___ Record set ___

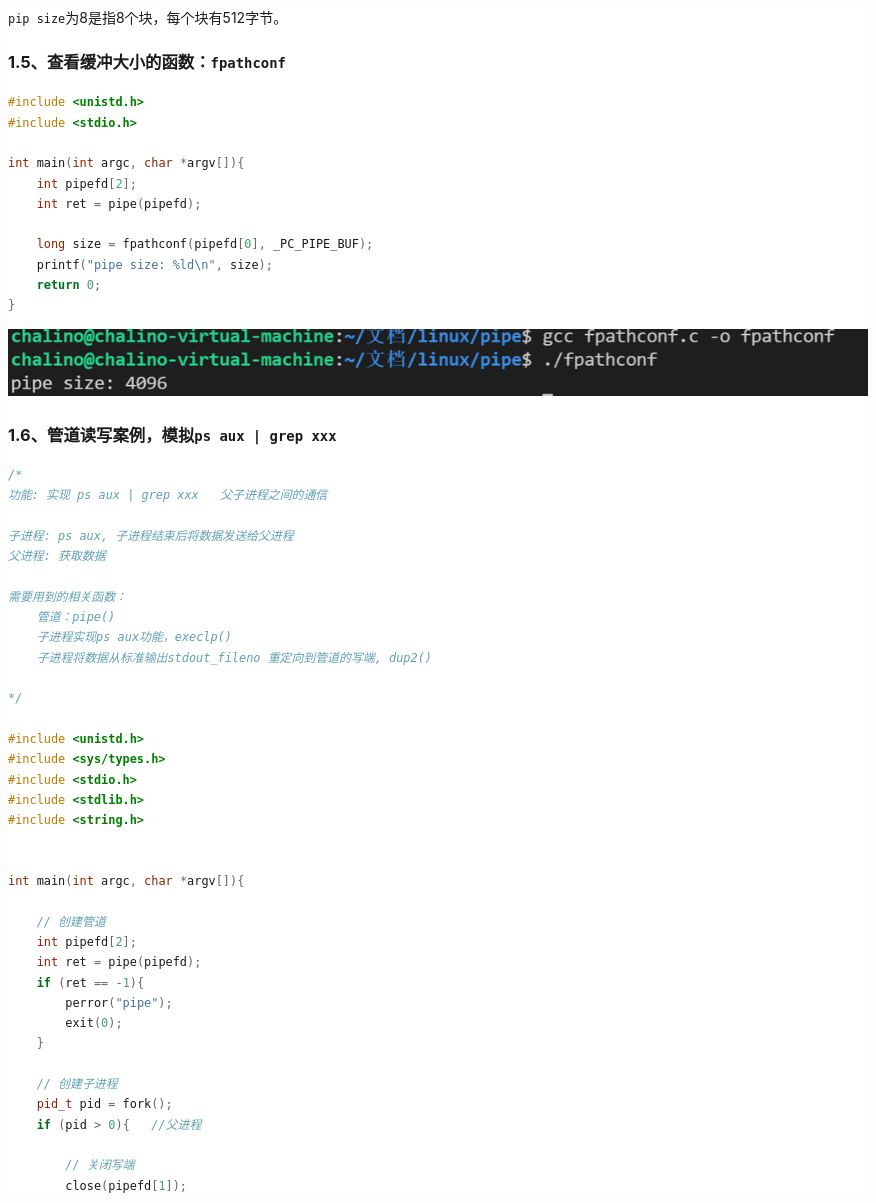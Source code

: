 `pip size`为8是指8个块，每个块有512字节。



### 1.5、查看缓冲大小的函数：`fpathconf`

```c++
#include <unistd.h>
#include <stdio.h>

int main(int argc, char *argv[]){
    int pipefd[2];
    int ret = pipe(pipefd);

    long size = fpathconf(pipefd[0], _PC_PIPE_BUF);
    printf("pipe size: %ld\n", size);
    return 0;
}
```

![](/images/image/pip5.png)

### 1.6、管道读写案例，模拟`ps aux | grep xxx`

```c++
/*
功能: 实现 ps aux | grep xxx   父子进程之间的通信

子进程: ps aux, 子进程结束后将数据发送给父进程
父进程: 获取数据

需要用到的相关函数：
    管道：pipe()
    子进程实现ps aux功能，execlp()
    子进程将数据从标准输出stdout_fileno 重定向到管道的写端, dup2()

*/

#include <unistd.h>
#include <sys/types.h>
#include <stdio.h>
#include <stdlib.h>
#include <string.h>


int main(int argc, char *argv[]){

    // 创建管道
    int pipefd[2];
    int ret = pipe(pipefd);
    if (ret == -1){
        perror("pipe");
        exit(0);
    }

    // 创建子进程
    pid_t pid = fork();
    if (pid > 0){   //父进程

        // 关闭写端
        close(pipefd[1]);

```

___

The response consists of the lines above that contain "include".

#include <unistd.h>
#include <stdio.h>
#include <unistd.h>
#include <sys/types.h>
#include <stdio.h>
#include <stdlib.h>
#include <string.h>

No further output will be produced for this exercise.